Treating each worksheet as one compact token linked in a query-specific graph improves retrieval of relevant sheets from multi-sheet spreadsheets.

A machine-rendered reading of the paper's core claim, the machinery that carries it, and where it could break.

The paper proposes representing each entire worksheet as a single dense token instead of fragmenting it into smaller text pieces. This token is created by pulling out schema-aware details such as sheet names, column headers, sample values, and layout patterns. A graph retriever then builds connections between these sheet tokens using semantic similarity, schema matches, and shape compatibility to locate the right group of sheets for a natural-language query. Experiments on a multi-sheet corpus indicate that the tokenization produces consistent representations and that the graph stage lifts retrieval quality over simpler baselines while adding little computation. If the approach holds, AI systems could analyze full workbooks more reliably without losing the overall meaning of each sheet.

Core claim

Sheet as Token encodes every worksheet into a compact dense token drawn from its name, headers, representative values, and layout features; a Graph Retriever then assembles a query-specific candidate graph over these tokens through semantic, schema-consistency, and shape-compatibility channels and processes the graph with a multi-stage transformer to retrieve supporting sheet sets.

What carries the argument

The sheet token, a unified dense encoding of an entire worksheet that preserves global semantics and serves as the atomic unit for graph-based cross-sheet reasoning.

If this is right

  • Sheet-level tokenization produces stable representations of individual worksheets.
  • Graph-enhanced cross-sheet reasoning improves listwise retrieval over a shallow graph baseline.
  • The performance gain occurs with only limited additional computation on the graph side.
  • The unified sheet tokens maintain global semantics better than chunk-centric decompositions.

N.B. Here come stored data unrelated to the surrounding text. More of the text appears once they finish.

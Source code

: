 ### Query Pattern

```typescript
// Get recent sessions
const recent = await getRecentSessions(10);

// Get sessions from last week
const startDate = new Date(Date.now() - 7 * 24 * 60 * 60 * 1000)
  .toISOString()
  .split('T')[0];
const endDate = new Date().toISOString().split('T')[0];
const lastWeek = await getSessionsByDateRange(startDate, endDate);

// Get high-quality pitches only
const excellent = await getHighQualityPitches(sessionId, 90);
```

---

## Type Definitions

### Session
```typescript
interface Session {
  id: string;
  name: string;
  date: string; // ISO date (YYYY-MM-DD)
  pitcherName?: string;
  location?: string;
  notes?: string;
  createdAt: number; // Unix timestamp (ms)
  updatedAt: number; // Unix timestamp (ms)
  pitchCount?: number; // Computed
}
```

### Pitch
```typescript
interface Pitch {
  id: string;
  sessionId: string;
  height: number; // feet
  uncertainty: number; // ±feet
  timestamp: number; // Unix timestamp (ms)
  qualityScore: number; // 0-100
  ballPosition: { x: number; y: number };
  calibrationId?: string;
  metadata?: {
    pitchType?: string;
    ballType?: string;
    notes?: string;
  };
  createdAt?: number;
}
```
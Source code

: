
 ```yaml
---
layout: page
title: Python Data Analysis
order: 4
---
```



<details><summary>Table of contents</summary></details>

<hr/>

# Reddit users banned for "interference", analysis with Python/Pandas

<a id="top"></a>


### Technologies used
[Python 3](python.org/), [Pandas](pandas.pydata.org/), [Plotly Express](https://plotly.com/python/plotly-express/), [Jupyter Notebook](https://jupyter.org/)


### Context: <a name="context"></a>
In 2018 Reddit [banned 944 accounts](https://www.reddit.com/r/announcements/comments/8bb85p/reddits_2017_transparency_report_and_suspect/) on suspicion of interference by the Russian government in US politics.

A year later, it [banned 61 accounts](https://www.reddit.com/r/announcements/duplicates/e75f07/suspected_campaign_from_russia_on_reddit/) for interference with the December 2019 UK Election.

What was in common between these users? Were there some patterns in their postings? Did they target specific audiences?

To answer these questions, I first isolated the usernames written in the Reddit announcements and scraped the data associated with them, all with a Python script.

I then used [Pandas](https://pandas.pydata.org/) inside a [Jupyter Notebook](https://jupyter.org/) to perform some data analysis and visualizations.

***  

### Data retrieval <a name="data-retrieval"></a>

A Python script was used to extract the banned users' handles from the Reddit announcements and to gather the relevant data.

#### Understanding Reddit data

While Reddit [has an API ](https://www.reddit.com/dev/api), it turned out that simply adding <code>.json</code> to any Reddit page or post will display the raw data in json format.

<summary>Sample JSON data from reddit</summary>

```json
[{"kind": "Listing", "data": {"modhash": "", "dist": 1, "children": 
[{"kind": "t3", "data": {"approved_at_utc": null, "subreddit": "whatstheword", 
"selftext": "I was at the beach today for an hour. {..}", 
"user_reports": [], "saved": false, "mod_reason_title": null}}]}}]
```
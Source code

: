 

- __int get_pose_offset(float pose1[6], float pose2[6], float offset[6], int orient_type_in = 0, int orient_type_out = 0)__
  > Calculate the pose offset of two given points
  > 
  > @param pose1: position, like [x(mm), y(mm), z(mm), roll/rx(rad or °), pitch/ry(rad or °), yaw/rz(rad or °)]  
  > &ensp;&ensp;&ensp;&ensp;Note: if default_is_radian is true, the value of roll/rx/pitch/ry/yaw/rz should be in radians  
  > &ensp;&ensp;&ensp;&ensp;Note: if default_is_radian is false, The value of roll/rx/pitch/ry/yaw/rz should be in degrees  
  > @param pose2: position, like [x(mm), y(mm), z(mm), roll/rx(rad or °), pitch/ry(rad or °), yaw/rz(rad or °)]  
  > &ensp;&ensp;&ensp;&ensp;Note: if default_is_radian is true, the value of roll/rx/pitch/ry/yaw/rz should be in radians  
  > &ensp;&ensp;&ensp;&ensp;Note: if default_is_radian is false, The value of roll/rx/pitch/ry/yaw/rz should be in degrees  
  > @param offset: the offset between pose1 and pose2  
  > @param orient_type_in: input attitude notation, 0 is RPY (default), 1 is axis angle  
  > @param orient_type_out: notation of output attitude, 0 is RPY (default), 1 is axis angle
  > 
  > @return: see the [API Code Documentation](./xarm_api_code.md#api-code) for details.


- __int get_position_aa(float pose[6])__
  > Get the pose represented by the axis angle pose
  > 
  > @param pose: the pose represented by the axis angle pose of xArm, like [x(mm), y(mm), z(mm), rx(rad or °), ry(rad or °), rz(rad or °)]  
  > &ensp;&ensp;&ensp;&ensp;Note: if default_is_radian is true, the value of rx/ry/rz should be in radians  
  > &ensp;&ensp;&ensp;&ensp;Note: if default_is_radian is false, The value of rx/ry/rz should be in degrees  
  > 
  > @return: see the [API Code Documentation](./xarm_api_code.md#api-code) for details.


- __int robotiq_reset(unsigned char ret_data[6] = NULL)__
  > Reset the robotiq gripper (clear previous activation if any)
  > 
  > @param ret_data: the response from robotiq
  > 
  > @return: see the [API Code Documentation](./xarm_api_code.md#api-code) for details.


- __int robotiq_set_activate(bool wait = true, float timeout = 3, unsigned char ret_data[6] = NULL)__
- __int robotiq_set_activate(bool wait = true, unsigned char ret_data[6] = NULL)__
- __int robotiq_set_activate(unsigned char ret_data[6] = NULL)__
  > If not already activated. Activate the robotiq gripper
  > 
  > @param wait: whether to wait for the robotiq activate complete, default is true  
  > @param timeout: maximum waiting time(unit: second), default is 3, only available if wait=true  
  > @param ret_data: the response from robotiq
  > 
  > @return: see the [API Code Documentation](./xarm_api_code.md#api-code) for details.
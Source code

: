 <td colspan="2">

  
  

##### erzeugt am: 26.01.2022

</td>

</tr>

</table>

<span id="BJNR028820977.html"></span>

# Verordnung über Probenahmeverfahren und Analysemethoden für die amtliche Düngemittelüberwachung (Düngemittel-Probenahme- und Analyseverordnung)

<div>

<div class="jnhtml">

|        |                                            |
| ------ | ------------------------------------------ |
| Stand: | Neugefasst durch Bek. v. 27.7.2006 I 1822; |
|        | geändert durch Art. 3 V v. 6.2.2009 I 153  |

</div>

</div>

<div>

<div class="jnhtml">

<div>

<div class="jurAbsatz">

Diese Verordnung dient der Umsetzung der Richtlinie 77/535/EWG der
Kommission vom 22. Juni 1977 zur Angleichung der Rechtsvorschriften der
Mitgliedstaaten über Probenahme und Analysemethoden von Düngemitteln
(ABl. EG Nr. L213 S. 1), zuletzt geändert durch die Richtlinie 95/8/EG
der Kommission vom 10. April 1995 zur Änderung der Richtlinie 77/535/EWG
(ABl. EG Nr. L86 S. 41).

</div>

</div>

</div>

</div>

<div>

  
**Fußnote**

Where Pith is reading between the lines

These are editorial extensions of the paper, not claims the author makes directly.

  • The same sheet-token abstraction could reduce context loss when language models process large workbooks that exceed typical input limits.
  • Multiple relation channels in the candidate graph may surface implicit dependencies between sheets that text-only retrieval overlooks.
  • The approach points toward treating other multi-part documents, such as reports divided into sections, as unified tokens for relational reasoning.

Load-bearing premise

The extracted schema-aware records from sheet names, column headers, representative values, and layout features are sufficient to encode the full semantic content of each worksheet for effective cross-sheet reasoning.

What would settle it

A retrieval test on spreadsheets where key semantic links reside in unextracted formulas or detailed cell patterns beyond the representative values and layout features, causing the method to miss relevant sheets that a full-content reader would select.

Figures

Figures reproduced from arXiv: 2605.05811 by Bo Guan, Chunhui Wang, Depei Zhu, Tianyu Shi, Yiming Lei, Yiqi Wang, Yujia Zhang, Zhuonan Hao.

Figure 1
Figure 1. Figure 1: Overview of the Sheet as Token framework. Raw workbook sheets are first converted into schema-aware records, encoded into dense Sheet Tokens, and then processed by a query-specific Graph Retriever to identify supporting sheet sets. This raises a natural question: if multi-sheet understanding ultimately requires identifying relevant worksheets, should the sheet itself be treated as the basic semantic unit f… view at source ↗
Figure 2
Figure 2. Figure 2: Transformation of a raw spreadsheet into a schema-aware semantic record. The feature extractor view at source ↗
Figure 3
Figure 3. Figure 3: Architecture of the two-stage retrieval framework. view at source ↗
Figure 4
Figure 4. Figure 4: Training dynamics of the full two-stage retrieval pipeline. The left plot shows accuracy, and the view at source ↗
Figure 5
Figure 5. Figure 5: Data preparation pipeline. Real-world and synthetically generated tables are processed into three view at source ↗
read the original abstract

Workbook-scale spreadsheet understanding is increasingly important for language-model-based data analysis agents, but remains challenging because relevant information is often distributed across multiple sheets with heterogeneous schemas, layouts, and implicit relationships. Existing retrieval-augmented approaches typically decompose spreadsheets into rows, columns, or blocks to improve scalability; however, such chunk-centric representations can fragment worksheets into isolated text spans and weaken global sheet-level semantics. We propose Sheet as Token, a graph-enhanced framework that treats each worksheet as a unified semantic unit for multi-sheet spreadsheet retrieval. Our method extracts schema-aware records from sheet names, column headers, representative values, and layout features, and encodes each worksheet into a compact dense token. Given a natural-language query, a Graph Retriever constructs a query-specific candidate graph over sheet tokens using semantic, query-conditioned, schema-consistency, and shape-compatibility relations, and composes these channels through a multi-stage graph transformer to retrieve supporting sheet sets. Experiments on a constructed multi-sheet spreadsheet corpus show that sheet-level tokenization learns stable representations, and that graph-enhanced cross-sheet reasoning improves listwise retrieval over a shallow graph baseline with limited additional graph-side computation. These results suggest that sheet-level tokenization is a promising abstraction for scalable multi-sheet spreadsheet understanding.

Editorial analysis

A structured set of objections, weighed in public.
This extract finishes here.